To ban Frank Stevenson and his friends, different tools were needed. The federal government developed them in full contempt of its constitutional obligations. First, the government embarked on a scheme to persuade as many white families as possible to move from urban apartments to single-family suburban homes. Then, once suburbanization was under way, the government, with explicit racial intent, made it nearly impossible for African Americans to follow.

I

THE FEDERAL government’s policy of racial exclusion had roots earlier in the twentieth century. The Wilson administration took the initial steps. Terrified by the 1917 Russian revolution, government officials came to believe that communism could be defeated in the United States by getting as many white Americans as possible to become homeowners—the idea being that those who owned property would be invested in the capitalist system. So in 1917 the federal Department of Labor promoted an “Own-Your-Own-Home” campaign, handing out “We Own Our Own Home” buttons to schoolchildren and distributing pamphlets saying that it was a “patriotic duty” to cease renting and to build a single-family unit. The department printed more than two million posters to be hung in factories and other businesses and published newspaper advertisements throughout the country promoting single-family ownership—each one had an image of a white couple or family.

Here, too, Secretary of Commerce Herbert Hoover played an important role. Upon assuming office in 1921, he not only developed a campaign to encourage exclusionary zoning, but to complement that effort, he also headed up a new Better Homes in America organization.
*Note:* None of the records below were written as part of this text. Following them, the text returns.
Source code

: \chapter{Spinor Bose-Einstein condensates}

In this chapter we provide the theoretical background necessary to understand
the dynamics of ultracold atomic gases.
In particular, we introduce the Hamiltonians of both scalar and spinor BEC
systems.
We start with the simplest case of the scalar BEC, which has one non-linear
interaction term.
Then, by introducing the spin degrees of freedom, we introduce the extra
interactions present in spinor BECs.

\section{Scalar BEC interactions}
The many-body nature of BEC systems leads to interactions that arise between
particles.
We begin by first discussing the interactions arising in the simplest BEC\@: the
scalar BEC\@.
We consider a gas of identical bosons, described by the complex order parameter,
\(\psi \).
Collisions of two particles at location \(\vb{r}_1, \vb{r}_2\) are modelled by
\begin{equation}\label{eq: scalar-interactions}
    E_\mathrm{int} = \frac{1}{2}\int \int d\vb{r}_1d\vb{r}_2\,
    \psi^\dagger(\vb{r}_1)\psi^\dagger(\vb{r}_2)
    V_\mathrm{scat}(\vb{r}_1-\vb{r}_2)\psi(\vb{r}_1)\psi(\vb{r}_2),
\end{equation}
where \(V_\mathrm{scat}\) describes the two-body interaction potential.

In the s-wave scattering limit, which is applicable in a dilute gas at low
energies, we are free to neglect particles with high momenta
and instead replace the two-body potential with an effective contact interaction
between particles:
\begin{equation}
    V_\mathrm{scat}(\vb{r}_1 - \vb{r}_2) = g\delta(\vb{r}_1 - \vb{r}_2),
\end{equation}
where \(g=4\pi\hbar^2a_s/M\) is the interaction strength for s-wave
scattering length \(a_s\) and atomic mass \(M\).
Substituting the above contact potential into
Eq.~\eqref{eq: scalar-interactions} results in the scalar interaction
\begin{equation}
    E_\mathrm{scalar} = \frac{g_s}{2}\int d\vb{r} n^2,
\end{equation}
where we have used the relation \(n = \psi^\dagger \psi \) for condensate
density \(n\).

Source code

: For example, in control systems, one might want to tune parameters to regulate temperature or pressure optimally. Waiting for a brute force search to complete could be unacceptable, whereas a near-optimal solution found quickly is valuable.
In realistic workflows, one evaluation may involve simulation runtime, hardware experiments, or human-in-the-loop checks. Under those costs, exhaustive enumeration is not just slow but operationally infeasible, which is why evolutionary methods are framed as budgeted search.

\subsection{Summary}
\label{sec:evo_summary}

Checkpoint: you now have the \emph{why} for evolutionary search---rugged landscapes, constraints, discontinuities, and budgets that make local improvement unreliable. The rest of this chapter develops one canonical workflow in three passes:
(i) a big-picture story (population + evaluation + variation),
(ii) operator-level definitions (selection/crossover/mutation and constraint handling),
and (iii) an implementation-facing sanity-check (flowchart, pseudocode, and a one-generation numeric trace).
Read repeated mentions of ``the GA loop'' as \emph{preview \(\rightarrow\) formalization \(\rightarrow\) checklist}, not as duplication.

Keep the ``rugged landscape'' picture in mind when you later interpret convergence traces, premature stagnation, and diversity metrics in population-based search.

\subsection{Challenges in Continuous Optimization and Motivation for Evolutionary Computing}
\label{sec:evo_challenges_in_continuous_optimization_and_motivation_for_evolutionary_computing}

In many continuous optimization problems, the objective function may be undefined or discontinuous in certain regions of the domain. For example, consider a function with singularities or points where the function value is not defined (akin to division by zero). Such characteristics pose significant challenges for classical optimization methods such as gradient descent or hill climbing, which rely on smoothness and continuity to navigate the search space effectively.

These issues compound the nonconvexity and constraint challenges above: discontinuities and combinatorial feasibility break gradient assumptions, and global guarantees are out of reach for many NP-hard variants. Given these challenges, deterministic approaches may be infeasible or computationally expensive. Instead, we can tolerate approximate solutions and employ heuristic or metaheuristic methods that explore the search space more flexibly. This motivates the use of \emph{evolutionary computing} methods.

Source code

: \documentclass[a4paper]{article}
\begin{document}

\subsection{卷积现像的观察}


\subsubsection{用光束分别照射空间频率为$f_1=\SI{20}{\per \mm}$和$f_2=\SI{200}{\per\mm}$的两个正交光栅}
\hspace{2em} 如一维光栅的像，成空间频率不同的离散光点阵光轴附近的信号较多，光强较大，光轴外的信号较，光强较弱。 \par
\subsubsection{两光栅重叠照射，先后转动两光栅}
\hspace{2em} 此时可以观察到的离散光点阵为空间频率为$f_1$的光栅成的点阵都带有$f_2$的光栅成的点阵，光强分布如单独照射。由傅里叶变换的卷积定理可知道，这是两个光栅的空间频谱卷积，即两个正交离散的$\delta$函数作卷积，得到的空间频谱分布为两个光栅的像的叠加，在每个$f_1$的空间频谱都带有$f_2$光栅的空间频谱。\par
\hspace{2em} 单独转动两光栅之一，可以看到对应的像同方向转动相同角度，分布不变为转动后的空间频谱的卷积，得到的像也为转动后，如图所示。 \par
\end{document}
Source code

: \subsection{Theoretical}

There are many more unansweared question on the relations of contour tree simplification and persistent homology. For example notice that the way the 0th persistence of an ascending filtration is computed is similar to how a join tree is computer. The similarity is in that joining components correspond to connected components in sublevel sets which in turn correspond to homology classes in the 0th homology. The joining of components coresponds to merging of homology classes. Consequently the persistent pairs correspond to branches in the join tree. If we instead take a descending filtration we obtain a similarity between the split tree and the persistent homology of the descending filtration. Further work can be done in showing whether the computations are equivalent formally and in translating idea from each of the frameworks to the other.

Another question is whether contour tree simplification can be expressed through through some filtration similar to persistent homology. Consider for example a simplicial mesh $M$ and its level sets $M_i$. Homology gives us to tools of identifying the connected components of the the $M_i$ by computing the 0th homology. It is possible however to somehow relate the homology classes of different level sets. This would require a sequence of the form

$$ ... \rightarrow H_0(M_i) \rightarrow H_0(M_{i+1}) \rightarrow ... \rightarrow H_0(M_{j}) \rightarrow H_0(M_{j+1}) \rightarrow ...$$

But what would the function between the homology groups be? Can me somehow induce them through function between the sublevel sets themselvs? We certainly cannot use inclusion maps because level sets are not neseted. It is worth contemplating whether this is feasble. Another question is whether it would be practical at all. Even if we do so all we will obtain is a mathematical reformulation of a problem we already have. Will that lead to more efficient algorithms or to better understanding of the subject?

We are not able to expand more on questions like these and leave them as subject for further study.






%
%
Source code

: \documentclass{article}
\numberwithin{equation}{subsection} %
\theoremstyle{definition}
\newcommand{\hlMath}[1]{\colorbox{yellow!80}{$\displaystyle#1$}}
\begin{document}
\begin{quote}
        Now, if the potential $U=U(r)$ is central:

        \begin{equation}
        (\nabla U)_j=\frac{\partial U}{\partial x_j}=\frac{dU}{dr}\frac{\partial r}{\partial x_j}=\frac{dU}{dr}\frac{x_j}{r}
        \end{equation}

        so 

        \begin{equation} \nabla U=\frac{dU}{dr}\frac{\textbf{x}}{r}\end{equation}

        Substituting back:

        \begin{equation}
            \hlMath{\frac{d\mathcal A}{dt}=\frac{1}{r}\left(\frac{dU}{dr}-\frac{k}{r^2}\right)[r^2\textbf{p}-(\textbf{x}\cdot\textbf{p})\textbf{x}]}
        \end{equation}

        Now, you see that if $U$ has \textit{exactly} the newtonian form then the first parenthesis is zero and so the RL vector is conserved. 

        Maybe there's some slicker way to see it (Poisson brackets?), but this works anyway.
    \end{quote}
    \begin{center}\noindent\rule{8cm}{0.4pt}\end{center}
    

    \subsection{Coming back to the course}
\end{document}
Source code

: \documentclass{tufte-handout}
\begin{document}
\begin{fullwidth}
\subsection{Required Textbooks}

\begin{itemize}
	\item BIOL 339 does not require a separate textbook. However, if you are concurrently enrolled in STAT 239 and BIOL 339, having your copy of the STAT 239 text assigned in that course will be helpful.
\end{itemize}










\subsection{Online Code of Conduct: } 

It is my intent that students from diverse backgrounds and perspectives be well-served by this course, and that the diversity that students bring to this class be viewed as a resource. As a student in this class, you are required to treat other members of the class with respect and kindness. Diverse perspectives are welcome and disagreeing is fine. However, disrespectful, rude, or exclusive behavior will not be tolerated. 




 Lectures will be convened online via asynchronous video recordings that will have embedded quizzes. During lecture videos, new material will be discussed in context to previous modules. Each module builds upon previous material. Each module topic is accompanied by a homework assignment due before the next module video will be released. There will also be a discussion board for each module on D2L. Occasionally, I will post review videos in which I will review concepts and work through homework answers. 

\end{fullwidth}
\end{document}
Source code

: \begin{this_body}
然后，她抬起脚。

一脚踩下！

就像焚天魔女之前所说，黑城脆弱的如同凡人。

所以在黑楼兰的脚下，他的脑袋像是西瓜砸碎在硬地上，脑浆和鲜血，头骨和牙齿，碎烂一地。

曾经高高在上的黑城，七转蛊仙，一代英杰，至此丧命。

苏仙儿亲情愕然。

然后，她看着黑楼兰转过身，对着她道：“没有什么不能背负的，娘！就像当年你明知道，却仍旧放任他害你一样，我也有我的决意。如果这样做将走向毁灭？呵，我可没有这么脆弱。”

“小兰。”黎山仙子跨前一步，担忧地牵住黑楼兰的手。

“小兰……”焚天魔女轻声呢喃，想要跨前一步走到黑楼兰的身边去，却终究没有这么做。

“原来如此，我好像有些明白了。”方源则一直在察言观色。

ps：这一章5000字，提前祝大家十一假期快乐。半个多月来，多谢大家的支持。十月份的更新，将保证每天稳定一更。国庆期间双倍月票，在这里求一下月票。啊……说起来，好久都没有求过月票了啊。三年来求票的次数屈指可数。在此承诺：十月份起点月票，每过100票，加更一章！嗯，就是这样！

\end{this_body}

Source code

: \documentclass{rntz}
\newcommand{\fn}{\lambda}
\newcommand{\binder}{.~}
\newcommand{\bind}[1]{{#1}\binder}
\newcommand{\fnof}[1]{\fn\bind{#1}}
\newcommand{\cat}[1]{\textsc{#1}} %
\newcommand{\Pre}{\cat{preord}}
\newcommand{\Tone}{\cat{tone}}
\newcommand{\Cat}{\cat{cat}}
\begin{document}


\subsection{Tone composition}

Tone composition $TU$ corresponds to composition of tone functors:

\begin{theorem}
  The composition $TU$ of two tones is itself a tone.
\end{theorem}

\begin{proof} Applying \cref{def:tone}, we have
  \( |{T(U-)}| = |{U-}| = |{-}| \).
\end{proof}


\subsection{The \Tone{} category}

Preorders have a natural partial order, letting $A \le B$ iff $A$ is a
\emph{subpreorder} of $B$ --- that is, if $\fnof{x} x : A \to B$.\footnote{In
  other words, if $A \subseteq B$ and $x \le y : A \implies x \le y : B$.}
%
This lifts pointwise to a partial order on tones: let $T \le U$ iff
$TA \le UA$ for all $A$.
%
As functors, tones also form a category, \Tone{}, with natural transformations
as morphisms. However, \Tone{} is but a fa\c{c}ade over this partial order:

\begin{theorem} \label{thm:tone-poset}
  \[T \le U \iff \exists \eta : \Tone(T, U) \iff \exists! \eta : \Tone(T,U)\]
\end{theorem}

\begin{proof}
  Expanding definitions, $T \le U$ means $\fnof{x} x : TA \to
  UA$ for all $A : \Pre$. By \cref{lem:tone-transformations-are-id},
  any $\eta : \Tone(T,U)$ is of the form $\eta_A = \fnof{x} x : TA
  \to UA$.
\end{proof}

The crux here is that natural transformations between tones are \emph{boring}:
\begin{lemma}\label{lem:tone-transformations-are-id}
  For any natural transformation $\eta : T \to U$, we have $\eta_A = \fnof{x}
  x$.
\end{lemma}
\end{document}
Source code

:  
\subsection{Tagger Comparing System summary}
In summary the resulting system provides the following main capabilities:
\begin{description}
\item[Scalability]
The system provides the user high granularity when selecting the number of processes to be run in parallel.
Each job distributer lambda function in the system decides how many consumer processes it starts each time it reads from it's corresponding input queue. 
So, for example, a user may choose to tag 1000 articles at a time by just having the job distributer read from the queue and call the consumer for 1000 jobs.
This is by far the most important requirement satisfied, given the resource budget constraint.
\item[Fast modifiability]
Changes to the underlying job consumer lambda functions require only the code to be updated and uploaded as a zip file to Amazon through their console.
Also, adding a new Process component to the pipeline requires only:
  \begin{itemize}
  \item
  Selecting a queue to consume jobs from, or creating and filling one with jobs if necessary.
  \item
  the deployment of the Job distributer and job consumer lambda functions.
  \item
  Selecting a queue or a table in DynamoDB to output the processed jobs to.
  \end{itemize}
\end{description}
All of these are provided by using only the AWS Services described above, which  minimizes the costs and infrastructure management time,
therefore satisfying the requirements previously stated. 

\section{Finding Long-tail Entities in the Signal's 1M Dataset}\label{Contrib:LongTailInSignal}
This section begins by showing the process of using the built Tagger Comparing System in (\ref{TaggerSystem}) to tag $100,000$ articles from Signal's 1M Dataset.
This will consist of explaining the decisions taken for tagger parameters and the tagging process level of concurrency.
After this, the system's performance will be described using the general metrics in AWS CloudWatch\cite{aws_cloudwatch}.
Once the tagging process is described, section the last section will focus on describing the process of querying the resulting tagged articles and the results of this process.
Although it was nominally private, Hoover served as president. The executive director was James Ford, who had overseen Frederick Law Olmsted, Jr., when he designed the whites-only public housing program during World War I. The chairman of its advisory council was Vice President Calvin Coolidge, and a member was the president of the American Construction Council, Franklin D. Roosevelt.

Hoover boasted that the organization was “practically directed by the Department,” which published a pamphlet, “How to Own Your Own Home,” and conducted other promotional activities. It sponsored forums in communities across the nation on the benefits of property ownership, including how to avoid “racial strife.” Such strife, Better Homes representatives probably told audiences, could be avoided by moving to single-family houses away from African Americans in urban areas. In 1923, another department publication promoted ethnic and racial homogeneity by urging potential home buyers to consider the “general type of people living in the neighborhood” before making a purchase.

Later, as president, Hoover asserted that it was “self-evident” that “every thrifty family has an inherent right to own a home.” He convened the President’s Conference on Home Building and Home Ownership, hoping, in the depths of the Depression, to revive housing construction and sales. In his opening address, he told the conference that single-family homes were “expressions of racial longing” and “[t]hat our people should live in their own homes is a sentiment deep in the heart of our race.”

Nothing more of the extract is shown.